Abstract —The present study examined the relative contributions of the different pathways by which oxidatively modified VLDL (oxVLDL) promotes the uptake and intracellular accumulation of lipids in J774 macrophages. VLDL was oxidized for a maximum of 4 hours, resulting in an increase in thiobarbituric acid–reactive substances and an increased electrophoretic mobility on agarose gel. The lipid composition of the relatively moderately oxidized VLDL samples did not differ significantly from that of nonoxidized VLDL samples. The uptake of 125 I-labeled VLDL by the J774 cells increased with oxidation time and was completely blocked on coincubation with polyinosinic acid (PolyI), indicating that oxVLDL is taken up by the cells via the scavenger receptor only. Despite the 2-fold increased uptake of oxVLDL protein, the cell association of triglyceride (TG)-derived fatty acids by the J774 macrophages after incubation with oxVLDL was only 50% of that with native VLDL. In line with these observations, the induction of de novo synthesis of TG by J774 cells was ≈3-fold less efficient after incubation with oxVLDL than after incubation with native VLDL. The induction of de novo synthesis of TG with oxVLDL was even further decreased on simultaneous incubation with PolyI, whereas PolyI did not affect the native VLDL-induced TG synthesis.
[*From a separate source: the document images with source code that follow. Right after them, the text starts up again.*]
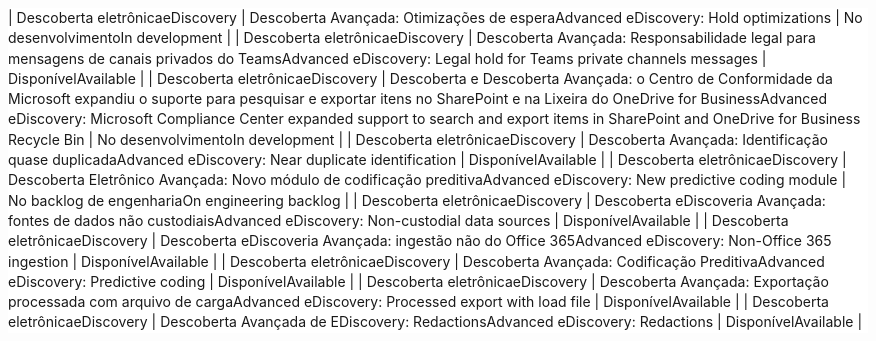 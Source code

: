 | <span data-ttu-id="606f7-467">Descoberta eletrônica</span><span class="sxs-lookup"><span data-stu-id="606f7-467">eDiscovery</span></span>                              | <span data-ttu-id="606f7-468">Descoberta Avançada: Otimizações de espera</span><span class="sxs-lookup"><span data-stu-id="606f7-468">Advanced eDiscovery: Hold optimizations</span></span>                      | <span data-ttu-id="606f7-469">No desenvolvimento</span><span class="sxs-lookup"><span data-stu-id="606f7-469">In development</span></span> |
| <span data-ttu-id="606f7-470">Descoberta eletrônica</span><span class="sxs-lookup"><span data-stu-id="606f7-470">eDiscovery</span></span>                              | <span data-ttu-id="606f7-471">Descoberta Avançada: Responsabilidade legal para mensagens de canais privados do Teams</span><span class="sxs-lookup"><span data-stu-id="606f7-471">Advanced eDiscovery: Legal hold for Teams private channels messages</span></span>            | <span data-ttu-id="606f7-472">Disponível</span><span class="sxs-lookup"><span data-stu-id="606f7-472">Available</span></span> |
| <span data-ttu-id="606f7-473">Descoberta eletrônica</span><span class="sxs-lookup"><span data-stu-id="606f7-473">eDiscovery</span></span>                              | <span data-ttu-id="606f7-474">Descoberta e Descoberta Avançada: o Centro de Conformidade da Microsoft expandiu o suporte para pesquisar e exportar itens no SharePoint e na Lixeira do OneDrive for Business</span><span class="sxs-lookup"><span data-stu-id="606f7-474">Advanced eDiscovery: Microsoft Compliance Center expanded support to search and export items in SharePoint and OneDrive for Business Recycle Bin</span></span>            | <span data-ttu-id="606f7-475">No desenvolvimento</span><span class="sxs-lookup"><span data-stu-id="606f7-475">In development</span></span> |
| <span data-ttu-id="606f7-476">Descoberta eletrônica</span><span class="sxs-lookup"><span data-stu-id="606f7-476">eDiscovery</span></span>                              | <span data-ttu-id="606f7-477">Descoberta Avançada: Identificação quase duplicada</span><span class="sxs-lookup"><span data-stu-id="606f7-477">Advanced eDiscovery: Near duplicate identification</span></span>                               | <span data-ttu-id="606f7-478">Disponível</span><span class="sxs-lookup"><span data-stu-id="606f7-478">Available</span></span> |
| <span data-ttu-id="606f7-479">Descoberta eletrônica</span><span class="sxs-lookup"><span data-stu-id="606f7-479">eDiscovery</span></span>                              | <span data-ttu-id="606f7-480">Descoberta Eletrônico Avançada: Novo módulo de codificação preditiva</span><span class="sxs-lookup"><span data-stu-id="606f7-480">Advanced eDiscovery: New predictive coding module</span></span>                   | <span data-ttu-id="606f7-481">No backlog de engenharia</span><span class="sxs-lookup"><span data-stu-id="606f7-481">On engineering backlog</span></span> |
| <span data-ttu-id="606f7-482">Descoberta eletrônica</span><span class="sxs-lookup"><span data-stu-id="606f7-482">eDiscovery</span></span>                              | <span data-ttu-id="606f7-483">Descoberta eDiscoveria Avançada: fontes de dados não custodiais</span><span class="sxs-lookup"><span data-stu-id="606f7-483">Advanced eDiscovery: Non-custodial data sources</span></span>                                  | <span data-ttu-id="606f7-484">Disponível</span><span class="sxs-lookup"><span data-stu-id="606f7-484">Available</span></span> |
| <span data-ttu-id="606f7-485">Descoberta eletrônica</span><span class="sxs-lookup"><span data-stu-id="606f7-485">eDiscovery</span></span>                              | <span data-ttu-id="606f7-486">Descoberta eDiscoveria Avançada: ingestão não do Office 365</span><span class="sxs-lookup"><span data-stu-id="606f7-486">Advanced eDiscovery: Non-Office 365 ingestion</span></span>                                    | <span data-ttu-id="606f7-487">Disponível</span><span class="sxs-lookup"><span data-stu-id="606f7-487">Available</span></span> |
| <span data-ttu-id="606f7-488">Descoberta eletrônica</span><span class="sxs-lookup"><span data-stu-id="606f7-488">eDiscovery</span></span>                              | <span data-ttu-id="606f7-489">Descoberta Avançada: Codificação Preditiva</span><span class="sxs-lookup"><span data-stu-id="606f7-489">Advanced eDiscovery: Predictive coding</span></span>                                       | <span data-ttu-id="606f7-490">Disponível</span><span class="sxs-lookup"><span data-stu-id="606f7-490">Available</span></span> |
| <span data-ttu-id="606f7-491">Descoberta eletrônica</span><span class="sxs-lookup"><span data-stu-id="606f7-491">eDiscovery</span></span>                              | <span data-ttu-id="606f7-492">Descoberta Avançada: Exportação processada com arquivo de carga</span><span class="sxs-lookup"><span data-stu-id="606f7-492">Advanced eDiscovery: Processed export with load file</span></span>                   | <span data-ttu-id="606f7-493">Disponível</span><span class="sxs-lookup"><span data-stu-id="606f7-493">Available</span></span> |
| <span data-ttu-id="606f7-494">Descoberta eletrônica</span><span class="sxs-lookup"><span data-stu-id="606f7-494">eDiscovery</span></span>                              | <span data-ttu-id="606f7-495">Descoberta Avançada de EDiscovery: Redactions</span><span class="sxs-lookup"><span data-stu-id="606f7-495">Advanced eDiscovery: Redactions</span></span>                        | <span data-ttu-id="606f7-496">Disponível</span><span class="sxs-lookup"><span data-stu-id="606f7-496">Available</span></span> |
These results indicate that oxVLDL induces endogenous TG synthesis predominantly through particle uptake via the scavenger receptor and much less via the extracellular lipoprotein lipase (LPL)–mediated hydrolysis of TG, as is the case for native VLDL. In line with these observations, we showed that the suitability of VLDL as a substrate for LPL decreases with oxidation time. Addition of oxVLDL to the LPL assay did not interfere with the lipolysis of native VLDL. However, enrichment of the oxidized lipoprotein particle with native apoC2 was able to fully restore the impaired lipolysis. Thus, from these studies it can be concluded that on oxidation, VLDL becomes less efficient in inducing TG accumulation in J774 cells as a consequence of a defect in apoC2 as an activator for the LPL-mediated extracellular lipolysis.